Christie, l'amie noire de Barbie, arrive également sur le marché en ce début de décennie 70, comme un témoin du début de la diversification d'un jouet bien trop lisse et interchangeable.
La décennie 1970 est intimement liée à des avancées majeures pour les droits des femmes : pilule contraceptive qui se diffuse largement, accès à l'IVG dans de nombreux pays occidentaux, diversification des carrières, compte en banque libre, "libération sexuelle", etc ... Ainsi, dans les années 1980, le slogan des publicités Barbie évolue pour un « We, Girls, can do anything. Right, Barbie? » (Nous, les filles, on peut faire ce qu'on veut n'est-ce pas?).

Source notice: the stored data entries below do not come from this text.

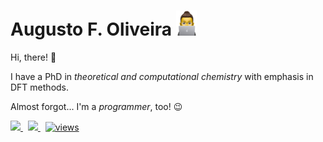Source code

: # Augusto F. Oliveira <img src="img/onlaptop-sticker.png" height="40px">

<!-- <img align="left" src="img/thumbup-sticker.png" width="25%"/> -->

Hi, there! 👋

I have a PhD in *theoretical and computational chemistry* with emphasis in DFT methods.  

Almost forgot... I'm a *programmer*, too! 😉

<a href="https://www.linkedin.com/in/af0liveira/">
    <img src="https://img.shields.io/badge/in/af0liveira-blue?logo=linkedin"/>
</a>
&nbsp;
<a href="https://github.com/af0liveira">
    <img src="https://img.shields.io/badge/af0liveira-gray?logo=github"/>
</a>
&nbsp;
<a href="https://github.com/af0liveira">
    <img alt="views" title="GitHub profile views" src="https://kounter.tk/badge/af0liveira?cntSuffix=%20Views"/>
</a>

Ainsi, après la Barbie astronaute dès 1965, Barbie devient chirurgienne en 1973, et en 2000, c'est l'apothéose : Barbie devient candidate à la présidentielle ! Une belle évolution qui a certainement permis d'ouvrir des horizons à des millions d'enfants.

Barbie, féministe ?
Les années 2010 marquent un nouveau tournant pour la représentation et l'image de Barbie : on voit apparaître pour la première fois un petit garçon dans une publicité dédiée la poupée en 2015 seulement, et en 2016, Mattel commence à diversifier les corps de Barbie, proposant des modèles curvy, tall et petite. Mattel a même joué sur l'émancipation de l'image du couple en proposant une histoire d'amour qui se termine par un divorce entre Ken et Barbie.
En 2018, la gamme "Femmes d'exception" est lancée, avec des poupées à l'effigie de Frida Kahlo, Shonda Rhimes, Celia Cruz, Maya Angelou, mais aussi des femmes moins illustres travaillant dans des domaines scientifiques ou traditionnellement plus "masculins".

C'est évidemment une excellente nouvelle, même si on sent le féminisme washing à plein nez. Pour autant, on peut continuer de regretter le maquillage à outrance de Barbie, son corps clairement sexualisé, et de trouver un tantinet exagéré quand un média comme BFMTV titre un article "Barbie indémodable icône féministe".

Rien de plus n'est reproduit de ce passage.